Le fotografie degli otto allievi selezionati, sono racchiuse  in otto portfolio-libri da sfogliare, posti sul lungo tavolo di cui si è accennato all’inizio, e ogni lavoro ha una storia e un  titolo:

Paolo Covino  con Altari,  che narra delle proprie origini, memorie in disfacimento;

Cosmi, di Alessandro Gattuso, che ha lavorato  sul tema del genere e dell’identità;

Amalìa, di Valeria Laureano, la quale si ispira a una storia vera, quella della saponificatrice di Correggio, donna serial killer degli inizi del ‘900;

Laura Nemes-Jeles, presente con  Grazia per  affrontare il tema della famiglia;

La Montagna, di Claire Power, evoca la fragilità dell’onnipotenza umana di fronte allo “sterminator Vesevo;

Piena di grazia di Ilaria Sagaria è invece il racconto di una storia dimenticata o mai raccontata, storia di carne, espiazione, paure;

Apnea, di Giuseppe Vitale, nasce dall’esperienza dolorosa della perdita del padre;

infine, con Archèo ,  Tommaso Vitiello indaga il valore delle cose, attraverso storie interrotte di mondi ormai fermi , dei quali restano solo tracce.
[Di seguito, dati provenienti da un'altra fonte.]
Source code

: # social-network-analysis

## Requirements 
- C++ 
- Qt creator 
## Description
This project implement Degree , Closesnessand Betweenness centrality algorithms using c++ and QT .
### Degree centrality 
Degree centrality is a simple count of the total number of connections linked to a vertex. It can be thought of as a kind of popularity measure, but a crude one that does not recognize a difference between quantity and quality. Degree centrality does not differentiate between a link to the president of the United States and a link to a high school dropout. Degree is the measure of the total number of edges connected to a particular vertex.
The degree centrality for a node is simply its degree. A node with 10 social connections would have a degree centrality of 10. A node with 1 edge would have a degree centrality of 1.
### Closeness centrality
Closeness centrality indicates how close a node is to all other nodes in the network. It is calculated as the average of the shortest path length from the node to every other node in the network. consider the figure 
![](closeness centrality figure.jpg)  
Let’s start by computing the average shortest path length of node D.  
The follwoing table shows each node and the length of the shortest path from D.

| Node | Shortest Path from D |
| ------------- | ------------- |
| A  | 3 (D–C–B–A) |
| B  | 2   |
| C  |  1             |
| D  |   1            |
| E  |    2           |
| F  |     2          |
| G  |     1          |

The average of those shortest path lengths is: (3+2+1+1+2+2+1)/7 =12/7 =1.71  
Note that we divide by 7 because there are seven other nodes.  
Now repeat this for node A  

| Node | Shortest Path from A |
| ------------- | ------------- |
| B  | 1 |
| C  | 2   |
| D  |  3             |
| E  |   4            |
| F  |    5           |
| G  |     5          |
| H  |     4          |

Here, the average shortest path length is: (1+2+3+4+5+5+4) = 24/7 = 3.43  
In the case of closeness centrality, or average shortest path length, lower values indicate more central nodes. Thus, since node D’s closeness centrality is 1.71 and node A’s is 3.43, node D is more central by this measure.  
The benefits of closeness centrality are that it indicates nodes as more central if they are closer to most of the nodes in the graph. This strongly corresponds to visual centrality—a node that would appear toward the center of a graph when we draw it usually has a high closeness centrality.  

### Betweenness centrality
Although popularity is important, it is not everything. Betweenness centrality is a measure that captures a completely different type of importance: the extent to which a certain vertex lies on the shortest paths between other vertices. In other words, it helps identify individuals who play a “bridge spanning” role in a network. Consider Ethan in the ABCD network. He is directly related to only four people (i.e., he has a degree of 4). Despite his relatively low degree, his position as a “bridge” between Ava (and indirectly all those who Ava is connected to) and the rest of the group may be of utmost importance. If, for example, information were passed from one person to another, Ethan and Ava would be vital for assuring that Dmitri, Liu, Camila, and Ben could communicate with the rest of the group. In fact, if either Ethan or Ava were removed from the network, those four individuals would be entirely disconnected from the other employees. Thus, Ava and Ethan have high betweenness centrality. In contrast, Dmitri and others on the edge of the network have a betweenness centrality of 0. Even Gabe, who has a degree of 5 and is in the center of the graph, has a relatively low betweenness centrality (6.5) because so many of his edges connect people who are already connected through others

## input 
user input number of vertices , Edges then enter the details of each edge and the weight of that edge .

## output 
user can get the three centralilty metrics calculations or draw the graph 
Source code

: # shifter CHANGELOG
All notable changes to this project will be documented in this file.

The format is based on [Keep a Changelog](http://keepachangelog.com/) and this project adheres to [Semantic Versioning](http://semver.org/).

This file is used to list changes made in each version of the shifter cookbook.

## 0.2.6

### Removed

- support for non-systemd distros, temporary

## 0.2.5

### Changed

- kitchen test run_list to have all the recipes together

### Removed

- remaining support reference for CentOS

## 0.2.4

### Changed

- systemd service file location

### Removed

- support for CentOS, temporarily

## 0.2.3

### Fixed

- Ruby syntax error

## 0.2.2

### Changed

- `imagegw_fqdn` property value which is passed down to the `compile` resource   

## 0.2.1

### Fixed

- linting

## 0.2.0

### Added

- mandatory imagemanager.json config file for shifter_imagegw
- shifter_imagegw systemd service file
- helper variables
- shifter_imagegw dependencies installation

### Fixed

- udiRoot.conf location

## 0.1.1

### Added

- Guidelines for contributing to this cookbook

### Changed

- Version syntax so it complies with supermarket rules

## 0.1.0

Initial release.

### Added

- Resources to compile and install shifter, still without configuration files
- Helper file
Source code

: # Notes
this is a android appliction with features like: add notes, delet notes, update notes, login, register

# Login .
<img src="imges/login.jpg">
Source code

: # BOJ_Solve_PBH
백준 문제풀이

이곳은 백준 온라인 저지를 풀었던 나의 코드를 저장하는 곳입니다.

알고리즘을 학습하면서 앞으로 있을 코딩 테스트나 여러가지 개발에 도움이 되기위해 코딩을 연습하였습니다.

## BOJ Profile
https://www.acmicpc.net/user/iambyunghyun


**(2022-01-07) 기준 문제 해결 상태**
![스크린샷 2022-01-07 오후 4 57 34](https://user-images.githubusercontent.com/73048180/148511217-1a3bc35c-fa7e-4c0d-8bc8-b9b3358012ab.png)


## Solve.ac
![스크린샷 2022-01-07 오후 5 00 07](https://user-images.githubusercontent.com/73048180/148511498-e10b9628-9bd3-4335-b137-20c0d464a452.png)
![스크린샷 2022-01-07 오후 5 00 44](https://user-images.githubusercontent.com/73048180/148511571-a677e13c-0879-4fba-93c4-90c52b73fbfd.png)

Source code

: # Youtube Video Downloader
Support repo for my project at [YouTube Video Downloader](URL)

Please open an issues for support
La bellezza delle immagini, la forza con la quale infrangono la nostra sensibilità non può lasciare indifferenti; sfogliare i libri / fotografie vuol dire  entrare nelle sfumature dei colori, osservare i moti e le linee delle espressioni, i contorni degli oggetti, la descrizione delle azioni, la poesia che si vuole raccontare.  Non a caso la mostra è stata prorogata fino al 30 agosto, confermando  il valore aggiunto di LAB:  “ogni edizione del ‘laboratorio irregolare’ ha per me un valore immenso di restituzione e condivisione”, ha affermato Biasucci dopo la notizia della proroga. Un valore, quello della condivisione, venuto alla luce già all’interno del Campania Teatro Festival: il catalogo della sezione Letteratura, curata da Silvio Perrella, è stato infatti impreziosito proprio dalle fotografie di questi giovani fotografi. Tutto acquista più senso – ricorda Biasucci menzionando un monologo di Neiwiller – se c’è collaborazione, scambio, intreccio di esperienze e di arte. Nel monologo ricordato, Neiwiller si chiedeva e chiedeva con convinzione: “Nulla ha senso  se sei solo tu a salvarti“. Ci siamo ripromessi con i giovani fotografi di incontrarci dopo la definitiva chiusura della mostra, per uno scambio di opinioni, idee, proposte.  Potrebbe farsi strada – perché no -  una interessante prospettiva di ricerca post laboratorio, una ulteriore epifania.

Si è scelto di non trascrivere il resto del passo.